Monday, 1 November 2010
September 19th - Chefchaouen and the curio shop
A lay in today, although you could hardly call 8 am much of a lay in...
The bladder had dragged me from the tent in the early hours, but thankfully had not impeded my ability to drift back off to sleep afterwards.
What a great feeling on waking, knowing that there wasn't a mad dash to be off anywhere. That wasn't to say that there wasn't anything to do. Laundry needed washing, bikes needed checking, and Chefchaouen needed exploring...
Allah, Hu Akbar, Alaaaaaaaaah, hu Akbaaaaaaar..
By now, this had been a familiar sound in Morocco, but here in Chefchaouen, it seemed to be coming from loudspeakers all over the hillside, and with a higher pitched harmony joining in too.
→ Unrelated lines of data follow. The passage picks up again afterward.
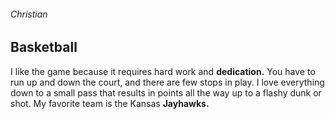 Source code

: ###### Christian
## Basketball

I like the game because it requires hard work and **dedication.**
You have to run up and down the court, and there are few stops in play.  I love everything down to a small pass that results in points all the way up to a flashy dunk or shot.  My favorite team is the Kansas **Jayhawks.** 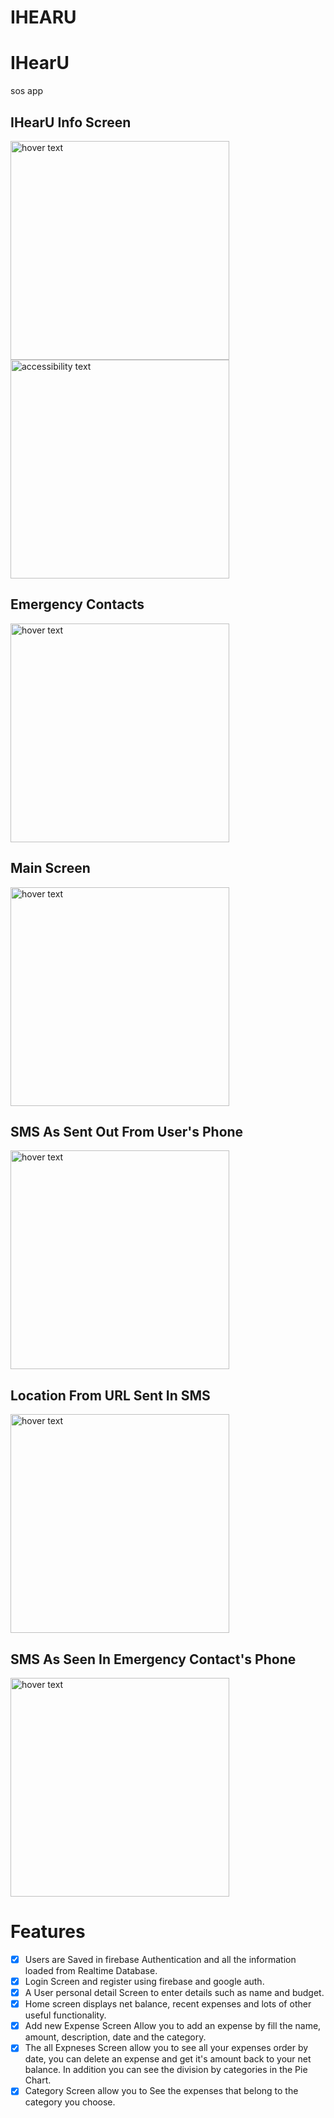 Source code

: # IHEARU

# IHearU
 sos app


  ## IHearU Info Screen
<p align="left">
  <img src="https://github.com/noaaviel/IHEARU/blob/master/images/WhatsApp%20Image%202022-01-25%20at%2015.55.03%20(1).jpeg" width="350" title="hover text">
  <img src="" width="350" alt="accessibility text">
</p>

  ## Emergency Contacts
  <p align="left">
    <img src="https://github.com/noaaviel/IHEARU/blob/master/images/WhatsApp%20Image%202022-01-25%20at%2015.55.03%20(2).jpeg" width="350" title="hover text">
 </p>


  ## Main Screen
  <p align="left">
    <img src="https://github.com/noaaviel/IHEARU/blob/master/images/WhatsApp%20Image%202022-01-25%20at%2015.55.03.jpeg" width="350" title="hover text">
 </p>


  ## SMS As Sent Out From User's Phone
  <p align="left">
    <img src="https://github.com/noaaviel/IHEARU/blob/master/images/WhatsApp%20Image%202022-01-25%20at%2021.10.18%20(1).jpeg" width="350" title="hover text">
 </p>

  ## Location From URL Sent In SMS
  <p align="left">
    <img src="https://github.com/noaaviel/IHEARU/blob/master/images/WhatsApp%20Image%202022-01-25%20at%2021.11.43.jpeg" width="350" title="hover text">
 </p>


  ## SMS As Seen In Emergency Contact's Phone
  <p align="left">
    <img src="https://github.com/noaaviel/IHEARU/blob/master/images/WhatsApp%20Image%202022-01-25%20at%2021.11.43%20(1).jpeg" width="350" title="hover text">
   </p>


# Features

 - [x]  Users are Saved in firebase Authentication and all the information loaded from Realtime Database.
 - [x]  Login Screen and register using firebase and google auth.
 - [x]  A User personal detail Screen to enter details such as name and budget.  
 - [x]  Home screen displays net balance, recent expenses and lots of other useful functionality.
 - [x]  Add new Expense Screen Allow you to add an expense by fill the name, amount, description, date and the category. 
 - [x]  The all Expneses Screen allow you to see all your expenses order by date, you can delete an expense and get it's amount back to your net balance. In addition you can see the division by categories in the Pie Chart.
 - [x]  Category Screen allow you to See the expenses that belong to the category you choose.
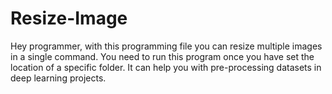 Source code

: # Resize-Image

Hey programmer, with this programming file you can resize multiple images in a single command. 
You need to run this program once you have set the location of a specific folder. 
It can help you with pre-processing datasets in deep learning projects.
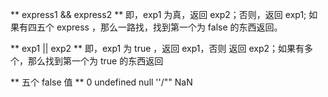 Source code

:
** express1 && express2 **
即，exp1 为真，返回 exp2；否则，返回 exp1; 如果有四五个 express ，那么一路找，找到第一个为 false 的东西返回。

** exp1 || exp2 **
即，exp1 为 true ，返回 exp1，否则 返回 exp2；如果有多个，那么找到第一个为 true 的东西返回

** 五个 false 值 **
0 undefined null ''/"" NaN
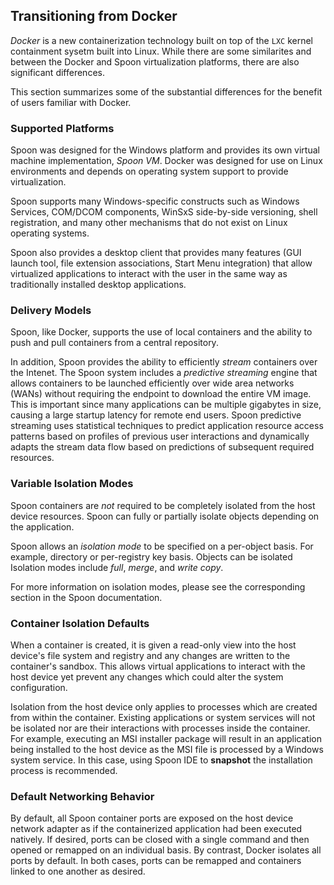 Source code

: ## Transitioning from Docker

*Docker* is a new containerization technology built on top of the `LXC` kernel containment sysetm built into Linux. While there are some similarites
and between the Docker and Spoon virtualization platforms, there are also significant differences.

This section summarizes some of the substantial differences for the benefit of users familiar with Docker.

### Supported Platforms

Spoon was designed for the Windows platform and provides its own virtual machine implementation, *Spoon VM*. Docker was designed for use on
Linux environments and depends on operating system support to provide virtualization.

Spoon supports many Windows-specific constructs such as Windows Services, COM/DCOM components, WinSxS side-by-side versioning, shell
registration, and many other mechanisms that do not exist on Linux operating systems.

Spoon also provides a desktop client that provides many features (GUI launch tool, file extension associations, Start Menu integration)
that allow virtualized applications to interact with the user in the same way as traditionally installed desktop applications.

### Delivery Models

Spoon, like Docker, supports the use of local containers and the ability to push and pull containers from a central
repository.

In addition, Spoon provides the ability to efficiently *stream* containers over the Intenet. The Spoon system includes
a *predictive streaming* engine that allows containers to be launched efficiently over wide area networks (WANs) without
requiring the endpoint to download the entire VM image. This is important since many applications can be multiple gigabytes
in size, causing a large startup latency for remote end users. Spoon predictive streaming uses statistical techniques to predict
application resource access patterns based on profiles of previous user interactions and dynamically adapts the stream
data flow based on predictions of subsequent required resources.

### Variable Isolation Modes

Spoon containers are *not* required to be completely isolated from the host device resources. Spoon can fully or partially isolate objects
depending on the application.

Spoon allows an *isolation mode* to be specified on a per-object basis. For example, directory or per-registry key basis. Objects
can be isolated Isolation modes include *full*, *merge*, and *write copy*.

For more information on isolation modes, please see the corresponding section in the Spoon documentation.

### Container Isolation Defaults

When a container is created, it is given a read-only view into the host device's file system and registry and any changes are written to the container's sandbox. This allows virtual applications to interact with the host device yet prevent any changes which could alter the system configuration. 

Isolation from the host device only applies to processes which are created from within the container. Existing applications or system services will not be isolated nor are their interactions with processes inside the container. For example, executing an MSI installer package will result in an application being installed to the host device as the MSI file is processed by a Windows system service. In this case, using Spoon IDE to **snapshot** the installation process is recommended.

### Default Networking Behavior

By default, all Spoon container ports are exposed on the host device network adapter as if the containerized application had
been executed natively. If desired, ports can be closed with a single command and then opened
or remapped on an individual basis. By contrast, Docker isolates all ports by default. In both cases, ports can be remapped
and containers linked to one another as desired.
A symphony of praises for sweltering heat, poverty, dusty roads, and Marijuana..
I'm all for religious differences, but I couldn't help feeling as if this was one that brainwashed it's followers into ritualistic routines, rather than allowing them freedom to praise their God in their own time and way.
Omellettas Éspanol was on the cards for breakfast again, and a baker delivering fresh unleavened bread to the cafe on site slipped me a loaf gratis! Salaam Aleikum, blessings upon him
The day was largely spent washing and drying clothes and relaxing in the sun. We had made plans to head down into town for a recce of sorts later in the afternoon, after everything was ship-shape for tomorrows haul over the mountains to Cueta, and the date with our 2pm ferry back to Spain.
The sextuplet of ignorant British sightseers on their small scramblers had vacated the campsite, and the sunny afternoons peace and quiet was only broken by the occasional faux cough, followed by a Berber face dangling a bag of grass over the wall behind us, obviously assuming that all tourists are hooked on sweet Mary Jane.
We had given up ignoring the coughs, and now all hacked in unison, like demented tuberculosis sufferers... The face soon disappeared.
The peace was soon to be broken however, by the familiar sound of Shads GS coming into sight.
Fantastic, he'd ridden non-stop from Marrakesh to get here, so bar Alan, who was still at the Riad Alma, we were all together again, and after Shad struck up camp, we wondered off down into town to explore.
Chefchaouen is a great place to wander around in, there's a happy mix of new and old wares for sale, along with a vibrant fresh produce market, and more than enough eateries to satisfy the most insatiable palette.
I was on the lookout for a gift to bring home, and not long after buying a stunning throw, got waylaid by the owner of a curio shop, who dragged me through the back alleyway to a tardis of a shop in the old Medina.
To be fair, it was all a "hard sell" ploy, and I'd bought what I needed anyway, but the place was awesome, full of rugs and other antiquities, along with a weaver making carpets and rugs to order.
We stayed and browsed the shop, more out of politeness and interest than wanting to buy anything, but it was refreshing to see another real Moroccan shop, as so many we came across had been distinctly Westernised.
Browsing done, we found a street side restaurant, and ordered the inevitable brochettes and half a chicken each. Cheap food, well cooked, not much else to say about it.
We headed back to camp, being stopped several times along they way by calls to smoke spliffs and have "good times", all of which we ignored.
The steep climb back up the hill took its toll on my chest, it had only been 5 days since the sternum and ribs parted company, and there was yet no sign of a "kiss & make-up"
We brewed hot drinks and chatted round the tents for a while, then hit the hay, tomorrow we head back to the continent, where Spain, France, and Oradour sur Glane await.